07 novembro 2013

 

A Europa usurária


 

 

Um tema omnipresente nas instâncias políticas portuguesas é o de que vivemos com soberania limitada, por causa das condições que nos são impostas pela troika. A governação do país serve-se, aliás, disso para justificar todas as politicas de retrocesso.

Nessa linha, o vice-primeiro-ministro, aquando da apresentação do seu famoso guião da reforma do Estado, chegou a comparar a situação à perda da independência, em 1580, e a saída da troika, à restauração da mesma independência, que equiparou a 1640.
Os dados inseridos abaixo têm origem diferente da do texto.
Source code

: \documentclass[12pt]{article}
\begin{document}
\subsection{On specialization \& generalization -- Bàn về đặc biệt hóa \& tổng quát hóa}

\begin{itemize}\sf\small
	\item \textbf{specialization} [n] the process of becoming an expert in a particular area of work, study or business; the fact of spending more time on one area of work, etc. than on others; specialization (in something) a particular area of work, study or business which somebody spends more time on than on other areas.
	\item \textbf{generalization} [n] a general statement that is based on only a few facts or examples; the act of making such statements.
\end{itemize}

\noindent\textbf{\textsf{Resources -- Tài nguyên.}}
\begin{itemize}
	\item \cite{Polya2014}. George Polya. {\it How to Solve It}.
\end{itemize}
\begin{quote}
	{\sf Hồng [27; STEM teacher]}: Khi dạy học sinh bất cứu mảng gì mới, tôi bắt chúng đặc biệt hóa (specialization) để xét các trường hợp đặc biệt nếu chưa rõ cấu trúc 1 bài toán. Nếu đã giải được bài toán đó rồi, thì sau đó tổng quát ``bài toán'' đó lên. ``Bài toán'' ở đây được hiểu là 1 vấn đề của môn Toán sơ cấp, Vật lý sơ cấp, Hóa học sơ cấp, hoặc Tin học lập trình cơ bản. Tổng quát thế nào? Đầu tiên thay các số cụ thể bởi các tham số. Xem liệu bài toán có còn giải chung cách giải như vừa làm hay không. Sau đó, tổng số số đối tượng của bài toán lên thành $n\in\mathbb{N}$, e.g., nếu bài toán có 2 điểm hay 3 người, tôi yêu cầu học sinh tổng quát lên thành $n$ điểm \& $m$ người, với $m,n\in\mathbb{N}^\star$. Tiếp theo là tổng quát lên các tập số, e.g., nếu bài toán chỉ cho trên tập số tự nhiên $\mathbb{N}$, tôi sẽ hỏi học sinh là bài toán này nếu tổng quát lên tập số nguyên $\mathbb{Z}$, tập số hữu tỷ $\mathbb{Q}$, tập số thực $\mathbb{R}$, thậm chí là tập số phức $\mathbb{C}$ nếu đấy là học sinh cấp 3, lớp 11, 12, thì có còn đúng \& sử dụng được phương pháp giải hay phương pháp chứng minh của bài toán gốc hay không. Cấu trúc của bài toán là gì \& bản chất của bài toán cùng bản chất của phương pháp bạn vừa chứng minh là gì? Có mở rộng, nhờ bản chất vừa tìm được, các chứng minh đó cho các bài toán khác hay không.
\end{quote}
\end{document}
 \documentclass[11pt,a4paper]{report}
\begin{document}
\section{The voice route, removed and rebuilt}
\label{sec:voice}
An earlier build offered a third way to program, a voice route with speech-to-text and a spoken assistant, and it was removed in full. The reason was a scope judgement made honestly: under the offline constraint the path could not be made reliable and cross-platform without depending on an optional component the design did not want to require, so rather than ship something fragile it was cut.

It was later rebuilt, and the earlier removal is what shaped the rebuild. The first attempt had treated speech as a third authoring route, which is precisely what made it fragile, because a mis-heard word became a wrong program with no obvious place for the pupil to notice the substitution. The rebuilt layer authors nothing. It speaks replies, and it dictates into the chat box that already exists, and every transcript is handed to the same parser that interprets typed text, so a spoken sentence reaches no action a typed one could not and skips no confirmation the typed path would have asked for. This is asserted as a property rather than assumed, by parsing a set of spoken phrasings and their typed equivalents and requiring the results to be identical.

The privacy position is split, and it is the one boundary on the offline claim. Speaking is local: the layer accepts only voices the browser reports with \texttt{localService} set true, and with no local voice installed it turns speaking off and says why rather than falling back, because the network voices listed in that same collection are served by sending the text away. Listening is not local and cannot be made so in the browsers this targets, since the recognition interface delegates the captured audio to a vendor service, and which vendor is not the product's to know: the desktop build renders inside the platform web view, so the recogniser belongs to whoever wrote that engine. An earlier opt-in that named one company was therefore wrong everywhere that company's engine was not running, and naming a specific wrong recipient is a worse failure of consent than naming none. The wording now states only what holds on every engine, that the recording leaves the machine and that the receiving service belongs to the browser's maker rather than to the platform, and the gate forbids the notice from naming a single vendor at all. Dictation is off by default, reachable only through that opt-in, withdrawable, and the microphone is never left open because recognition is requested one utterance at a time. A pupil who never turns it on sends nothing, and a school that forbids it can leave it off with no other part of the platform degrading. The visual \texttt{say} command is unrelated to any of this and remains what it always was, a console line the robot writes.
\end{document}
Ora, a troika é composta por três entidades: a Comissão Europeia, o Banco Central Europeu e o FMI. Duas dessas entidades são, portanto, instituições da União Europeia.

Sabemos como a troika tem agido connosco: uma inflexibilidade a toda a prova, ao mesmo tempo que passa a vida a exigir flexibilidade, ou seja, recuo da legislação laboral, retrocesso nos salários, nas pensões e nas prestações sociais, desmantelamento do Estado social.

Se é verdade que o FMI não é uma instituição europeia, também é verdade que Bruxelas se tornou o símbolo dessa inflexibilidade, não recuando um milímetro nas exigências do cumprimento das metas da dívida e até mais do que isso: nas exigências de uma austeridade asfixiante e destruidora de todos os avanços conseguidos em matéria dos direitos económicos, sociais e culturais. Há mesmo certas personalidades do grupo dos eurocratas de Bruxelas que se tornaram sinistras pelo modo como manifestam essas exigências, na defesa intransigente dos interesses dos credores e dos seus juros, contra os mais elementares direitos de uma vida digna para os portugueses.

É afrontoso que um chefe da troika, que defende o aumento da idade da reforma para países como o nosso, para além das medidas de austeridade referidas, se tenha reformado há poucos dias com 61 anos de idade, com uma pensão de reforma que rondará os € 10.000,00, continuando a trabalhar como conselheiro e auferindo por isso mais uma batelada todos os meses.  

É caso para perguntar que raio de Europa é esta que nos esmifra desta maneira e que nos põe a pata em cima. Uma Europa que o vice-primeiro-ministro diz querer ver pelas costas, saudando a saída de duas das principais instituições que compõem a troika como a recuperação da nossa independência.

É caso para perguntar por quê tanta vassalagem para com estas entidades e tanta tibieza nas negociações com elas. E por quê tanto afã dos países periféricos em  manterem-se separados uns dos outros, em vez de se juntarem e fazerem frente a esta Europa usurária, como lhe chamou, premonitoriamente, Miguel Torga, no derradeiro volume do seu Diário: “Tenho como certo que Maastricht há-de ser uma nódoa indelével na memória da Europa, envergonhada de, no  curso da sua gloriosa história, ter trocado neste triste momento o calor do seu génio criador pela febre usurária e, nas próprias assembleias onde prega a boa nova das regras comunitárias, fintar de mil maneiras os parceiros”.